Внутри заправочная станция выглядит чисто, но воняет так, словно ее работники с утра ежедневно и ритуально ссут по углам. Моча и средства для мытья. Внутри напротив продавца стоит мужик в рубахе и берете, ему около шестидесяти и, как мне думается, его кардиология – в широком смысле слова – со дня на день поблагодарит его за сотрудничество. Из-за этого ситуация настолько смешна, что я и сам начинаю хохотать.
– Что тебя так рассмешило? – спрашивает он.
– Извините, все нормально, – отвечаю я, давясь хохотом.
– Нет, бля, что именно кажется тебе смешным?
Чтобы не смотреть ему в глаза, я выглядываю наружу. Рядом с колонкой, из которой мы заправлялись, нет никакой машины.
– Господа, спокойнее, – продавец берет у мужика деньги и отдает ему сдачу, а мужик толкает меня плечом: мой смех никак не заканчивается, растет в теле, как дрожжи или рак.
Может, он решил отъехать с почти пустым баком. Может, высадил меня здесь, чтобы я не был связан с тем, что происходит.
– Да чтоб ты, уебок, до смерти так досмеялся, – говорит мужик, перед тем как выйти.
– Что вам? – спрашивает продавец.
– Что? – отвечаю я.
– Что вам?
Ему за тридцать, у него редкие, жирные от геля волосы, торчащий из-под форменной рубахи и словно бы приклеенный к худому телу живот.
Я говорю, что мне нужно. Он спрашивает, с каким соусом хот-доги. Не знаю, с каким соусом хот-доги. С любым соусом. Номер колонки. Не помню. Ближайшая к окну. Где сейчас никого нет. Не знаю, на хрен, какой бензин. Наверное, обычный. Очищенный. Не помню.
Прячу сдачу в карман. Когда я выхожу наружу, ловлю краем глаза обложку диска на вертящейся стойке, оцененного в девять девяносто девять. «Каратель», даже не знаю, какая часть, на обложке виден мощный чувак, немного похожий на того, что был в комиксе, с черепом на обтянутой черным латексом грудной клетке.

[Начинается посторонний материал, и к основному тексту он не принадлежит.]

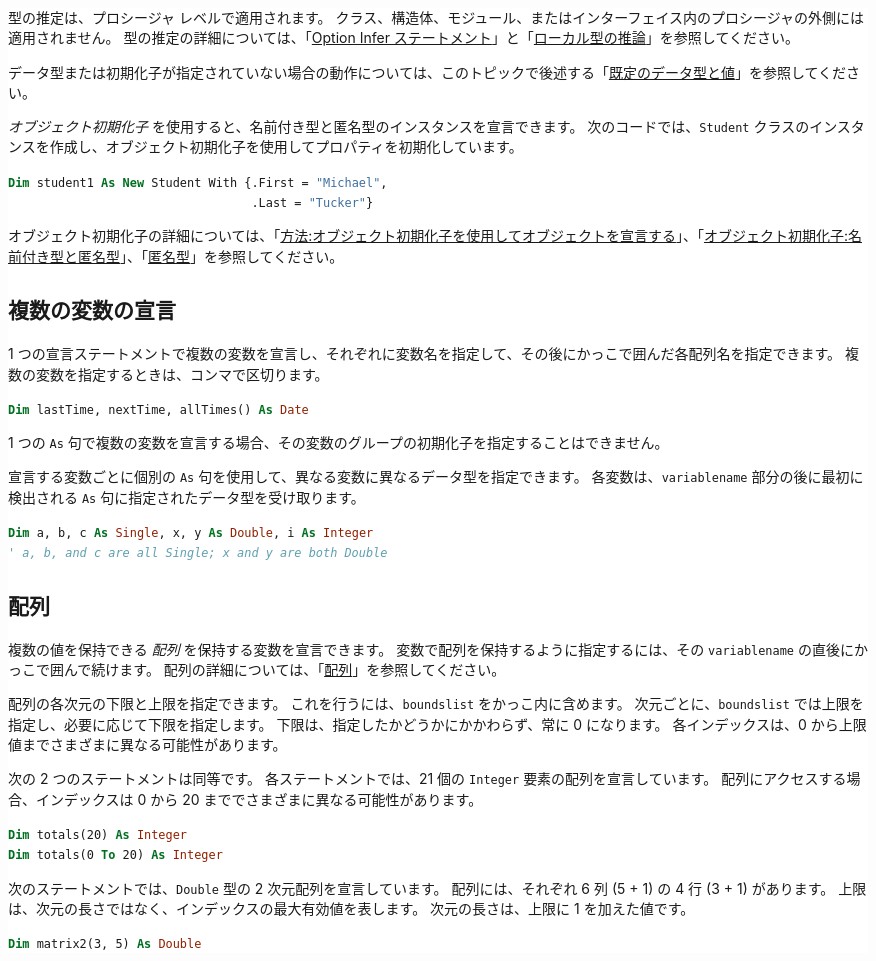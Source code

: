 型の推定は、プロシージャ レベルで適用されます。 クラス、構造体、モジュール、またはインターフェイス内のプロシージャの外側には適用されません。 型の推定の詳細については、「[Option Infer ステートメント](option-infer-statement.md)」と「[ローカル型の推論](../../programming-guide/language-features/variables/local-type-inference.md)」を参照してください。

データ型または初期化子が指定されていない場合の動作については、このトピックで後述する「[既定のデータ型と値](dim-statement.md#default)」を参照してください。

*オブジェクト初期化子* を使用すると、名前付き型と匿名型のインスタンスを宣言できます。 次のコードでは、`Student` クラスのインスタンスを作成し、オブジェクト初期化子を使用してプロパティを初期化しています。

```vb
Dim student1 As New Student With {.First = "Michael",
                                  .Last = "Tucker"}
```

オブジェクト初期化子の詳細については、「[方法:オブジェクト初期化子を使用してオブジェクトを宣言する](../../programming-guide/language-features/objects-and-classes/how-to-declare-an-object-by-using-an-object-initializer.md)」、「[オブジェクト初期化子:名前付き型と匿名型](../../programming-guide/language-features/objects-and-classes/object-initializers-named-and-anonymous-types.md)」、「[匿名型](../../programming-guide/language-features/objects-and-classes/anonymous-types.md)」を参照してください。

## <a name="declaring-multiple-variables"></a>複数の変数の宣言

1 つの宣言ステートメントで複数の変数を宣言し、それぞれに変数名を指定して、その後にかっこで囲んだ各配列名を指定できます。 複数の変数を指定するときは、コンマで区切ります。

```vb
Dim lastTime, nextTime, allTimes() As Date
```

1 つの `As` 句で複数の変数を宣言する場合、その変数のグループの初期化子を指定することはできません。

宣言する変数ごとに個別の `As` 句を使用して、異なる変数に異なるデータ型を指定できます。 各変数は、`variablename` 部分の後に最初に検出される `As` 句に指定されたデータ型を受け取ります。

```vb
Dim a, b, c As Single, x, y As Double, i As Integer
' a, b, and c are all Single; x and y are both Double
```

## <a name="arrays"></a>配列

複数の値を保持できる *配列* を保持する変数を宣言できます。 変数で配列を保持するように指定するには、その `variablename` の直後にかっこで囲んで続けます。 配列の詳細については、「[配列](../../programming-guide/language-features/arrays/index.md)」を参照してください。

配列の各次元の下限と上限を指定できます。 これを行うには、`boundslist` をかっこ内に含めます。 次元ごとに、`boundslist` では上限を指定し、必要に応じて下限を指定します。 下限は、指定したかどうかにかかわらず、常に 0 になります。 各インデックスは、0 から上限値までさまざまに異なる可能性があります。

次の 2 つのステートメントは同等です。 各ステートメントでは、21 個の `Integer` 要素の配列を宣言しています。 配列にアクセスする場合、インデックスは 0 から 20 まででさまざまに異なる可能性があります。

```vb
Dim totals(20) As Integer
Dim totals(0 To 20) As Integer
```

次のステートメントでは、`Double` 型の 2 次元配列を宣言しています。 配列には、それぞれ 6 列 (5 + 1) の 4 行 (3 + 1) があります。 上限は、次元の長さではなく、インデックスの最大有効値を表します。 次元の長さは、上限に 1 を加えた値です。

```vb
Dim matrix2(3, 5) As Double
```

– Верь ему, – говорит он мне. У него смешной голос, словно бы синтезатор Ivona одним махом выпил сотку денатурата.
– В последний раз, когда мы говорили, ты хотел дать мне свой пистолет, – напоминаю ему.
– И что бы ты тогда сделал?
– Не знаю. Понятия не имею, – признаюсь я.

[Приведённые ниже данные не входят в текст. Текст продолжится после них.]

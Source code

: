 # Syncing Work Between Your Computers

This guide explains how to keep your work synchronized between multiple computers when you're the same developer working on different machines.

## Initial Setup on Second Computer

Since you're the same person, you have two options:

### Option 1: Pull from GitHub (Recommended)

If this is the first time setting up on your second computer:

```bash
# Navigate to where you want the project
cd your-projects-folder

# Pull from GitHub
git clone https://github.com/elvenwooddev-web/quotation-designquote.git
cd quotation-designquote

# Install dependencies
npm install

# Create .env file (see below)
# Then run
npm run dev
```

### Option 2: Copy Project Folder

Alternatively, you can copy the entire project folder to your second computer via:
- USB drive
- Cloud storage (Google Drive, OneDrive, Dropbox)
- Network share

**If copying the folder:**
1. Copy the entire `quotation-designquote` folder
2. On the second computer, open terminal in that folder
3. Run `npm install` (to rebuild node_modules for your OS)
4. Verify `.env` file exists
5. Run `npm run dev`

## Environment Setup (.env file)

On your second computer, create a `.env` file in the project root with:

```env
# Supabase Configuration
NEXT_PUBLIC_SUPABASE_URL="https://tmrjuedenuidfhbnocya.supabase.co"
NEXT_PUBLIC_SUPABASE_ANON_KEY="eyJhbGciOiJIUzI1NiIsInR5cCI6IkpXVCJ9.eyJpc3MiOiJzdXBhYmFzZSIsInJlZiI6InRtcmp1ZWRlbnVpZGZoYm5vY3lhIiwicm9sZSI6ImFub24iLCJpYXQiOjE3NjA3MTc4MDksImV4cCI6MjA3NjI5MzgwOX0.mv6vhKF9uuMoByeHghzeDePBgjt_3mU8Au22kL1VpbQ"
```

– Вот именно. А теперь – знаешь?
– Что? – спрашивает меня человек за прилавком.
– Верь ему. Это нужно сделать. Вот увидишь. Верь ему, – говорит Каратель и возвращается в неподвижное бытие обложки диска.

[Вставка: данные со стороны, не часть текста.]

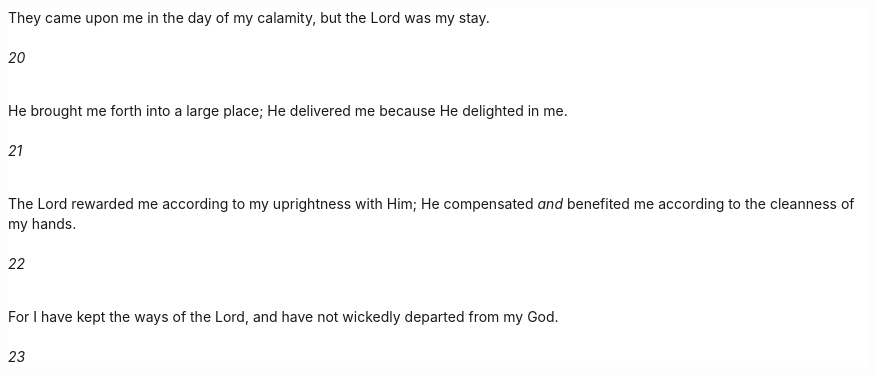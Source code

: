 




They came upon me in the day of my calamity, but the Lord was my stay. 













###### 20 






He brought me forth into a large place; He delivered me because He delighted in me. 













###### 21 






The Lord rewarded me according to my uprightness with Him; He compensated _and_ benefited me according to the cleanness of my hands. 













###### 22 






For I have kept the ways of the Lord, and have not wickedly departed from my God. 













###### 23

Снаружи Гжеся не видно, не видно и машины, и не видно Ярецкого. Я иду, немного не понимая, в какую сторону и зачем.
Гжесь останавливается у меня на дороге с писком шин. Открывает дверь.
Ярецкий все еще на заднем сиденье. Я даже не знаю, дышит ли он.
– Мы чуть покружим без цели, перед тем как поедем туда, куда поедем, время есть, – говорит Гжесь, когда мы минуем зеленый указатель с перечеркнутым названием города.
– Пей, – показывает он мне на бутылку водки. – Выпей как можно больше. Лишь бы не заблевался. Сегодня все закончится. Сейчас ты все узнаешь, – Гжесь поглядывает в зеркальце заднего вида, но позади – только тьма и одинокие фары. – Пей.
Я открываю бутылку. Теплая водка ужасно воняет.
Пью, а потом пью еще и колу, но от этого могу только протрезветь. Большая рука держит меня двумя пальцами, как мертвую муху. В любой миг может отбросить куда угодно, но не делает этого. Вместо этого выдергивает из меня провода, один за другим.
– Изменит ли это хоть что-то, когда я все узнаю? – спрашиваю я.
– Это изменит все, – Гжесь всматривается в шоссе и даже не моргает.